+++ Information supplied
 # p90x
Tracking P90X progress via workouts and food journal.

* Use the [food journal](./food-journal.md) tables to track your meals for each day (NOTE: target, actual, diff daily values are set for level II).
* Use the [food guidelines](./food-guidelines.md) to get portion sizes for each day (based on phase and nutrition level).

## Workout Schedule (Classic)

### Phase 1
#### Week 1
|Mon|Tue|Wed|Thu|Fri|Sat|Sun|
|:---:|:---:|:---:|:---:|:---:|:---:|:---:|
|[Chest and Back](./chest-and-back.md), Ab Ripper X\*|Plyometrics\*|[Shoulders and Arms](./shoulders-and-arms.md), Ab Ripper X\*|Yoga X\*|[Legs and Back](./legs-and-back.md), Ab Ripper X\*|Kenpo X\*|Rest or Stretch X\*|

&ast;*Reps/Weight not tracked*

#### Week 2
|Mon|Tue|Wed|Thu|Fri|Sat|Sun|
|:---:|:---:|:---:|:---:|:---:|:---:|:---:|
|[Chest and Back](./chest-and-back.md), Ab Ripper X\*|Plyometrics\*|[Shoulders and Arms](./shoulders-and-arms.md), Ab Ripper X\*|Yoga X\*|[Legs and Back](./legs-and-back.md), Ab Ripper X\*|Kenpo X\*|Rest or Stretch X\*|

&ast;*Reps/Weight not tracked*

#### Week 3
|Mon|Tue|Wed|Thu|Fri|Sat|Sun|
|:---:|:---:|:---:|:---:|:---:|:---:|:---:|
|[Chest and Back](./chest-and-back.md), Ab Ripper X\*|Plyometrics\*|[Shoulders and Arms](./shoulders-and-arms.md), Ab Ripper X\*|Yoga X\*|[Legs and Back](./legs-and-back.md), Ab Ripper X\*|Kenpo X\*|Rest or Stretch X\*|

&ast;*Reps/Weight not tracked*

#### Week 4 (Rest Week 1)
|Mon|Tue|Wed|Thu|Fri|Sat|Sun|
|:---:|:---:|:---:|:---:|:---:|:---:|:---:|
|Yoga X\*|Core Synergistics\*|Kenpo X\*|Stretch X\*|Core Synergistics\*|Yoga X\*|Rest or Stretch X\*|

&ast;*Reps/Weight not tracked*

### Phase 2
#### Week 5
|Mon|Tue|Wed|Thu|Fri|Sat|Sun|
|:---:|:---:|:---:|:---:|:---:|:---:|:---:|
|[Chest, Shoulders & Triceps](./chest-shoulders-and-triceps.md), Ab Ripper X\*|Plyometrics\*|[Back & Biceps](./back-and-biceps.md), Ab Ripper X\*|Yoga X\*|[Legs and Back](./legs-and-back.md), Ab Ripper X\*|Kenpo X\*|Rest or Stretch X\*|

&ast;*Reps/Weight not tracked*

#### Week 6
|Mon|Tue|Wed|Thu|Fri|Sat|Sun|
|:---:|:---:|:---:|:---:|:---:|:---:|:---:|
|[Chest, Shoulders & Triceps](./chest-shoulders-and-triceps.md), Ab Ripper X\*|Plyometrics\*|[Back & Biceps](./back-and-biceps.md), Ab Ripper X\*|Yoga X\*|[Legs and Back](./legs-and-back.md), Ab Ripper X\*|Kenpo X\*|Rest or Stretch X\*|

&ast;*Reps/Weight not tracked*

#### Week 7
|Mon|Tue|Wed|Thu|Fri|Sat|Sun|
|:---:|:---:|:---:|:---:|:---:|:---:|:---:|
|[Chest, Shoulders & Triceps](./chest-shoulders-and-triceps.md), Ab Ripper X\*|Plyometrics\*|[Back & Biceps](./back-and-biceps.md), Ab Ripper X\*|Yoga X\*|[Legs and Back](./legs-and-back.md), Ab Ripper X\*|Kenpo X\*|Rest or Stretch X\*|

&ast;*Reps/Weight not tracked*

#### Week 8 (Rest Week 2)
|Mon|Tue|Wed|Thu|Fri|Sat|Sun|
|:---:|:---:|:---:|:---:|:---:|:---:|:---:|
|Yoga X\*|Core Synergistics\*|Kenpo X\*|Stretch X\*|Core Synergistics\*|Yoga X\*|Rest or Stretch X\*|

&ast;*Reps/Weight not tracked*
++++++
§ Exercise directions: Report back each line of the entries that holds the string "Week".

§ Written reply:
#### Week 1
#### Week 2
#### Week 3
#### Week 4 (Rest Week 1)
#### Week 5
#### Week 6
#### Week 7
#### Week 8 (Rest Week 2)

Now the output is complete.